En el evangelio de hoy se presenta la cuestión del matrimonio y el divorcio (Mt 10, 2-16). Los fariseos preguntan a Jesús si es lícito a un hombre divorciarse de su mujer. El relato incluye unas diferencias importantes muy bien resumidas por la Comunidad de Bose.

– En primer lugar, los fariseos parecen interesados solamente por el aspecto legal. Lo que importa es estar bien con la ley. En realidad reducen la relación entre los esposos a un asunto de licitud. Jesús en cambio se coloca en el terreno de la verdadera relación con Dios y con la otra persona.

– Los fariseos no tienen en cuenta la situación en que queda la mujer. Consideran el “acta de repudio” como un derecho del varón, cuando en realidad era un deber para que la mujer pudiera volver a contraer matrimonio, sin quedar reducida a la pobreza y la marginalidad a la que la condenaba una sociedad patriarcal.

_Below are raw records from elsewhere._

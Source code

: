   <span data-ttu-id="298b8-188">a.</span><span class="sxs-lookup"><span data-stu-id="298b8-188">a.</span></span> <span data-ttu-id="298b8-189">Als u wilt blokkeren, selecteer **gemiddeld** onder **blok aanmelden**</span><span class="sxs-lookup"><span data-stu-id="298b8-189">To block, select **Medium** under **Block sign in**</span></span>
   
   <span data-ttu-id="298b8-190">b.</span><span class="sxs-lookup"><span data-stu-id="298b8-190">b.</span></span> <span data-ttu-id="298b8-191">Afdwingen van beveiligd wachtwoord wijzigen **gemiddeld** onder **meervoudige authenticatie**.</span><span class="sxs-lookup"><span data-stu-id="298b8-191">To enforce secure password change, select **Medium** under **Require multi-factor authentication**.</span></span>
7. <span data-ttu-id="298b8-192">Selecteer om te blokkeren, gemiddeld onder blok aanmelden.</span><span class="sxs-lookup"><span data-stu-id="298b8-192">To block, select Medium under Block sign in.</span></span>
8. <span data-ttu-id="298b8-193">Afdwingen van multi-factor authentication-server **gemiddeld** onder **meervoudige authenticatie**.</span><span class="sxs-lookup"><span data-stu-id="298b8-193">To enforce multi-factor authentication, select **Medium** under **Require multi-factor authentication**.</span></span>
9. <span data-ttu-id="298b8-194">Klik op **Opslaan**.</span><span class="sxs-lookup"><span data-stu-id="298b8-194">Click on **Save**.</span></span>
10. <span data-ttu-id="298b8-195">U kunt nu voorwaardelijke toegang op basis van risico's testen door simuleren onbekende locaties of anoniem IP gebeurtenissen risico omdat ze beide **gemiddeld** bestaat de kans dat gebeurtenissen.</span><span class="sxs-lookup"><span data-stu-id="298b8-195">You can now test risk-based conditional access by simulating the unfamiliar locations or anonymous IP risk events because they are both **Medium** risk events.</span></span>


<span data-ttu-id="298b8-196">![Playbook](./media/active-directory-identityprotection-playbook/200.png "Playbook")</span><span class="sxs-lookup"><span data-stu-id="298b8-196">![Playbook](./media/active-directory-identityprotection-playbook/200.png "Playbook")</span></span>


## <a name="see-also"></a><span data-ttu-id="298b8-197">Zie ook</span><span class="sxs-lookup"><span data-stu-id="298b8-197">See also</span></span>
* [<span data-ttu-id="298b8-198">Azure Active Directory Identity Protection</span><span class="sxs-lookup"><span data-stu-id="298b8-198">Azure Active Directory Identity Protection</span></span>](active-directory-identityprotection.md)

– Los fariseos se colocan en el punto de vista del esposo. Jesús les invita a redescubrir el proyecto original de Dios. Con ello Jesús considera el amor no sólo como un enamoramiento, sino como una historia común. Una historia hecha de gozos y esperanzas, de proyectos y de pruebas, de fidelidad y de perdón.

 

UNA FIDELIDAD AGRADECIDA

“Lo que Dios ha unido que no lo separe el hombre”. Jesús parece recoger un proverbio sobre la seriedad de las alianzas.  Pero, a su vez, la comunidad cristiana ha convertido la palabra de Jesús en un proverbio.

• “Lo que Dios ha unido que no lo separe el hombre”. Los no creyentes verán tal vez el matrimonio como un contrato. O como un proyecto de vida compartido. Los que siguen a Jesús no niegan la validez de esos planteamientos, Pero han de tratar de descubrir el proyecto de Dios. Dios es amor. Y Dios es fiel. De él viene todo amor que aspire a durar en el tiempo.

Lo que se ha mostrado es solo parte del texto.